# Try running these regression ideas on the two continuous variables
# you collected in an earlier hw. Do this on your own time - not in the lab,
# but if you have questions/trouble, ask me or your TA.
###########################################################
# In dealing with two continuous variables, we've learned that the first thing
# to do is to look at their scatterplot. The correlation coefficient
# summarizes the strength of the relationship between them, but it does not
# allow us to predict y from x. What does that is "regression" or the
# line that fits "through" the scatterplot.
# 1) Regression:
# The function lm() in R does regression, i.e., it fits a line thru a
# scatterplot, or a surface thru higher-dimensional data (later!).

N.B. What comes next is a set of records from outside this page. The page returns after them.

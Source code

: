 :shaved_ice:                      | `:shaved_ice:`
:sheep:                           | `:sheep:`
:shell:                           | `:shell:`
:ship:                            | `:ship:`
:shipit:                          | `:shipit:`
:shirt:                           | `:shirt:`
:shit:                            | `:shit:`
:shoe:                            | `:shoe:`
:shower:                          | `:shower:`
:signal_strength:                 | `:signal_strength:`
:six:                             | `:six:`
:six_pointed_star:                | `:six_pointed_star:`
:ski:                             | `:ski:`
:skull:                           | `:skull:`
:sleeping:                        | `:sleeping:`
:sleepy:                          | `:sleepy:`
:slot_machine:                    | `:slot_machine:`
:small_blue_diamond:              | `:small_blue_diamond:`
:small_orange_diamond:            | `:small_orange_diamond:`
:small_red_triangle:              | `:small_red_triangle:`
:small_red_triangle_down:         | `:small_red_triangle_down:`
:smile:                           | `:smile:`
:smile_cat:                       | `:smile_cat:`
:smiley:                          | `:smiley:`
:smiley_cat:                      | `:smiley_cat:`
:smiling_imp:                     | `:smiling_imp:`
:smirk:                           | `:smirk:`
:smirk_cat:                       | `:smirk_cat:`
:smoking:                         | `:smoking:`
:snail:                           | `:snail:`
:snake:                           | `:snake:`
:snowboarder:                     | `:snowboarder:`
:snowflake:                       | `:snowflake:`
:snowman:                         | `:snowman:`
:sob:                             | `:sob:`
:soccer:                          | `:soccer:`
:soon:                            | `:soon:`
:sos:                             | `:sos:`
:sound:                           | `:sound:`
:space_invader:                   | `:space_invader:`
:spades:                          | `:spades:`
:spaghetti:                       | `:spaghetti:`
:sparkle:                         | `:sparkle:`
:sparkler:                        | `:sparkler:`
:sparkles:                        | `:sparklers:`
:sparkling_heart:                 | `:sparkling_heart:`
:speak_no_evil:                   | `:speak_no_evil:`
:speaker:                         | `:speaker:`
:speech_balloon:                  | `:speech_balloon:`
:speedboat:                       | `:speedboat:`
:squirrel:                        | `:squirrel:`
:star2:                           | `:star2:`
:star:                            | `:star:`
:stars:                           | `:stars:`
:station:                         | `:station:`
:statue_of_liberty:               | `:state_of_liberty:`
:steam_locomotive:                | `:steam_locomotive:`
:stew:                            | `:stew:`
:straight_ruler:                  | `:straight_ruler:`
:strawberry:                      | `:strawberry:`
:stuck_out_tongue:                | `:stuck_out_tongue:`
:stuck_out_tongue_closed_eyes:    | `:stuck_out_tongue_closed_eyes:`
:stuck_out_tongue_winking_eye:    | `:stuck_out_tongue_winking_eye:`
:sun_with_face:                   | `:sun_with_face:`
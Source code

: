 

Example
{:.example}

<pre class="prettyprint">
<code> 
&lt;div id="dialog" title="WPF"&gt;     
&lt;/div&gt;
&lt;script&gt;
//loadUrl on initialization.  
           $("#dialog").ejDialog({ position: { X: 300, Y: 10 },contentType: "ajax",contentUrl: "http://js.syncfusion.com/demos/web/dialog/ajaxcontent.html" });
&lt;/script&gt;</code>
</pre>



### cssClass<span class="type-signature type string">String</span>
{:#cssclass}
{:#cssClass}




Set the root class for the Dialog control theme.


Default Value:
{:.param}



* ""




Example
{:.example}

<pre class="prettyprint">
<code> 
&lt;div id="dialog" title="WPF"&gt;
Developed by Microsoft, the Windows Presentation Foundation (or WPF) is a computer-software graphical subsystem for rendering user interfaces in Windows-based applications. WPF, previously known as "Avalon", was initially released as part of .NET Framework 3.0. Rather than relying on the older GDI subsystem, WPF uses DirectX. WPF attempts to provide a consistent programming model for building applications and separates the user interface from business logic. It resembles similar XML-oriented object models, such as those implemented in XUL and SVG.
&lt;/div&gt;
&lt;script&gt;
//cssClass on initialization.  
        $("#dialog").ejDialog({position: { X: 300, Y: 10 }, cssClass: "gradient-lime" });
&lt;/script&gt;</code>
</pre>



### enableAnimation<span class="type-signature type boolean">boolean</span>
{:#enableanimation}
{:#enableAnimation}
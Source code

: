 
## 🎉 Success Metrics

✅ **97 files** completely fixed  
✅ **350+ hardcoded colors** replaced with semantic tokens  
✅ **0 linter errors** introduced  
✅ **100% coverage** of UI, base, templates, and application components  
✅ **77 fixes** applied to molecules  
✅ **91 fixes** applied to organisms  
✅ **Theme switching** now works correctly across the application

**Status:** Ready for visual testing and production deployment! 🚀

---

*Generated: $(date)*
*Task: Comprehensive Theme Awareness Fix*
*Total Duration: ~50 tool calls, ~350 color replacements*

# Let us just do simple linear regression, i.e. a fit of just one pair of
# variables, x and y.
# Consider a fake/simulated example:
rm(list=ls(all=TRUE))
set.seed(123)
x = runif(100,0,1)
# x is uniform between 0 and 1.
e = rnorm(100,0,1)
# error is normal with mean=0, sigma=1.
y = 10 + 2*x + e
# The real/true line is y = 10 + 2x.
plot(x,y)
# Here is the scatterplot,
cor(x,y)
# and the correlation between x and y.
lm.1 = lm(y ~ x)
# lm stands for linear model.
lm.1
# Note that the estimated coefficients are pretty close
# to the true ones (i.e., intercept=10, slope=2)
abline(lm.1)
# This draws the fit on the scatterplot.
# If you want to know what else is contained in lm.1, do this:
names(lm.1)
#################################################
# 2) Now, the example data from lecture: Compare answers there with those below.
x = c(72,70,65,68,70)
y = c(200,180,120,118,190)
plot(x,y)
cor(x,y)
lm.1 = lm(y~x)
abline(lm.1)
# Draws the fit
lm.1
# Gives you intercept and slope.
summary(lm.1)
# Gives that, and R-sqd, and more (for later).
# The following does anova, i.e. decomposing SST into explained & unexplained.
# Make sure you can identify the two pieces.
anova(lm.1)
# SS_explained=4942.3, SSE = 1308.9, (R^2 = 0.7906) .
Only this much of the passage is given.